Christopher Griffiths

 
 
When I was about 8 years old, dad finished building the house I'd live in for the next 10 years.  He's a proper engineer.  I remember watching him draw the design on the 5'x5' professional drafting table, still in his office. I remember him laying the blueprints out on it, and explaining what the pictures meant.  When he let me sit on the big gray drafting stool, I loved the feel of the table, the precision of the mounted guides, the one thirty-secondth of an inch divisions on the rulers!  He let me use it for school projects: drawing cartoons, making my "x=y" graphs ever so perfect - as soon as I could I took the "drafting" elective in middle school.

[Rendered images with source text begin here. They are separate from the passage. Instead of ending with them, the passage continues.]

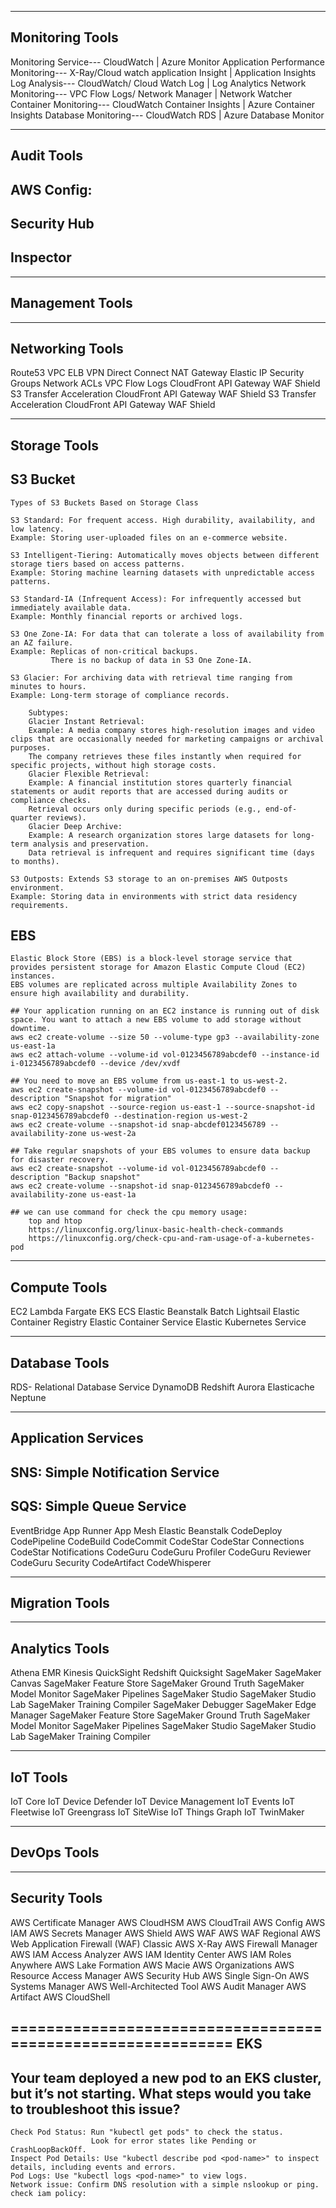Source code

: -------------------------
Monitoring Tools
-------------------
Monitoring Service---                       CloudWatch  |   Azure Monitor
Application Performance Monitoring---       X-Ray/Cloud watch application Insight  |   Application Insights
Log  Analysis---                            CloudWatch/ Cloud Watch Log  |   Log Analytics
Network Monitoring---                       VPC Flow Logs/ Network Manager  |   Network Watcher
Container Monitoring---                     CloudWatch Container Insights  |   Azure Container Insights
Database Monitoring---                      CloudWatch RDS  |   Azure Database Monitor


----------------------
Audit Tools
----------------------
## AWS Config:


## Security Hub
## Inspector

----------------------
Management Tools
----------------------


----------------------
Networking Tools
----------------------
Route53
VPC
ELB
VPN
Direct Connect
NAT Gateway
Elastic IP
Security Groups
Network ACLs
VPC Flow Logs
CloudFront
API Gateway
WAF
Shield
S3 Transfer Acceleration
CloudFront
API Gateway
WAF
Shield
S3 Transfer Acceleration
CloudFront
API Gateway
WAF
Shield

----------------------
Storage Tools
----------------------
## S3 Bucket
    Types of S3 Buckets Based on Storage Class

    S3 Standard: For frequent access. High durability, availability, and low latency.
    Example: Storing user-uploaded files on an e-commerce website.

    S3 Intelligent-Tiering: Automatically moves objects between different storage tiers based on access patterns.
    Example: Storing machine learning datasets with unpredictable access patterns.

    S3 Standard-IA (Infrequent Access): For infrequently accessed but immediately available data.
    Example: Monthly financial reports or archived logs.

    S3 One Zone-IA: For data that can tolerate a loss of availability from an AZ failure.
    Example: Replicas of non-critical backups.
             There is no backup of data in S3 One Zone-IA.

    S3 Glacier: For archiving data with retrieval time ranging from minutes to hours.
    Example: Long-term storage of compliance records.

        Subtypes:
        Glacier Instant Retrieval:
        Example: A media company stores high-resolution images and video clips that are occasionally needed for marketing campaigns or archival purposes.
        The company retrieves these files instantly when required for specific projects, without high storage costs.
        Glacier Flexible Retrieval:
        Example: A financial institution stores quarterly financial statements or audit reports that are accessed during audits or compliance checks.
        Retrieval occurs only during specific periods (e.g., end-of-quarter reviews).
        Glacier Deep Archive:
        Example: A research organization stores large datasets for long-term analysis and preservation.
        Data retrieval is infrequent and requires significant time (days to months).

    S3 Outposts: Extends S3 storage to an on-premises AWS Outposts environment.
    Example: Storing data in environments with strict data residency requirements.

## EBS
    Elastic Block Store (EBS) is a block-level storage service that provides persistent storage for Amazon Elastic Compute Cloud (EC2) instances.
    EBS volumes are replicated across multiple Availability Zones to ensure high availability and durability.

    ## Your application running on an EC2 instance is running out of disk space. You want to attach a new EBS volume to add storage without downtime.
    aws ec2 create-volume --size 50 --volume-type gp3 --availability-zone us-east-1a
    aws ec2 attach-volume --volume-id vol-0123456789abcdef0 --instance-id i-0123456789abcdef0 --device /dev/xvdf

    ## You need to move an EBS volume from us-east-1 to us-west-2.
    aws ec2 create-snapshot --volume-id vol-0123456789abcdef0 --description "Snapshot for migration"
    aws ec2 copy-snapshot --source-region us-east-1 --source-snapshot-id snap-0123456789abcdef0 --destination-region us-west-2
    aws ec2 create-volume --snapshot-id snap-abcdef0123456789 --availability-zone us-west-2a

    ## Take regular snapshots of your EBS volumes to ensure data backup for disaster recovery.
    aws ec2 create-snapshot --volume-id vol-0123456789abcdef0 --description "Backup snapshot"
    aws ec2 create-volume --snapshot-id snap-0123456789abcdef0 --availability-zone us-east-1a

    ## we can use command for check the cpu memory usage:
        top and htop
        https://linuxconfig.org/linux-basic-health-check-commands
        https://linuxconfig.org/check-cpu-and-ram-usage-of-a-kubernetes-pod

----------------------
Compute Tools
----------------------
EC2
Lambda
Fargate
EKS
ECS
Elastic Beanstalk
Batch
Lightsail
Elastic Container Registry
Elastic Container Service
Elastic Kubernetes Service


----------------------
Database Tools
----------------------
RDS- Relational Database Service
DynamoDB
Redshift
Aurora
Elasticache
Neptune

----------------------
Application Services
----------------------
## SNS: Simple Notification Service
## SQS: Simple Queue Service

EventBridge
App Runner
App Mesh
Elastic Beanstalk
CodeDeploy
CodePipeline
CodeBuild
CodeCommit
CodeStar
CodeStar Connections
CodeStar Notifications
CodeGuru
CodeGuru Profiler
CodeGuru Reviewer
CodeGuru Security
CodeArtifact
CodeWhisperer

----------------------
Migration Tools
----------------------

----------------------
Analytics Tools
----------------------
Athena
EMR
Kinesis
QuickSight
Redshift
Quicksight
SageMaker
SageMaker Canvas
SageMaker Feature Store
SageMaker Ground Truth
SageMaker Model Monitor
SageMaker Pipelines
SageMaker Studio
SageMaker Studio Lab
SageMaker Training Compiler
SageMaker Debugger
SageMaker Edge Manager
SageMaker Feature Store
SageMaker Ground Truth
SageMaker Model Monitor
SageMaker Pipelines
SageMaker Studio
SageMaker Studio Lab
SageMaker Training Compiler

----------------------
IoT Tools
----------------------
IoT Core
IoT Device Defender
IoT Device Management
IoT Events
IoT Fleetwise
IoT Greengrass
IoT SiteWise
IoT Things Graph
IoT TwinMaker

----------------------
DevOps Tools
----------------------


----------------------
Security Tools
----------------------
AWS Certificate Manager
AWS CloudHSM
AWS CloudTrail
AWS Config
AWS IAM
AWS Secrets Manager
AWS Shield
AWS WAF
AWS WAF Regional
AWS Web Application Firewall (WAF) Classic
AWS X-Ray
AWS Firewall Manager
AWS IAM Access Analyzer
AWS IAM Identity Center
AWS IAM Roles Anywhere
AWS Lake Formation
AWS Macie
AWS Organizations
AWS Resource Access Manager
AWS Security Hub
AWS Single Sign-On
AWS Systems Manager
AWS Well-Architected Tool
AWS Audit Manager
AWS Artifact
AWS CloudShell


============================================================
EKS
-----------
## Your team deployed a new pod to an EKS cluster, but it’s not starting. What steps would you take to troubleshoot this issue?
    Check Pod Status: Run "kubectl get pods" to check the status. 
                      Look for error states like Pending or CrashLoopBackOff.
    Inspect Pod Details: Use "kubectl describe pod <pod-name>" to inspect details, including events and errors.
    Pod Logs: Use "kubectl logs <pod-name>" to view logs.
    Network issue: Confirm DNS resolution with a simple nslookup or ping.
    check iam policy:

And now, twenty odd years later, I'm sitting in a coffee shop finishing up the details of a new house design in Revit.  My model takes up about 1 square foot of space on my laptop.  When I want him to see it, even if he's 3000 miles away, I shoot a quick email: "check out the new revisions," and he opens a model that gives him a 3-d rendering with any level detail level you can imagine.  I can completely change the plumbing design, redo the structural calculations, revamp the electrical loading, or check out the shadows from my lighting system.  All with no eraser marks.

When it's all done, I can post the files online and share it with anyone who has half a mind to search for "energy-efficient house plans" on Google.  I'm reminded of Ray Kurzweil and his observations on the coming technological singularity.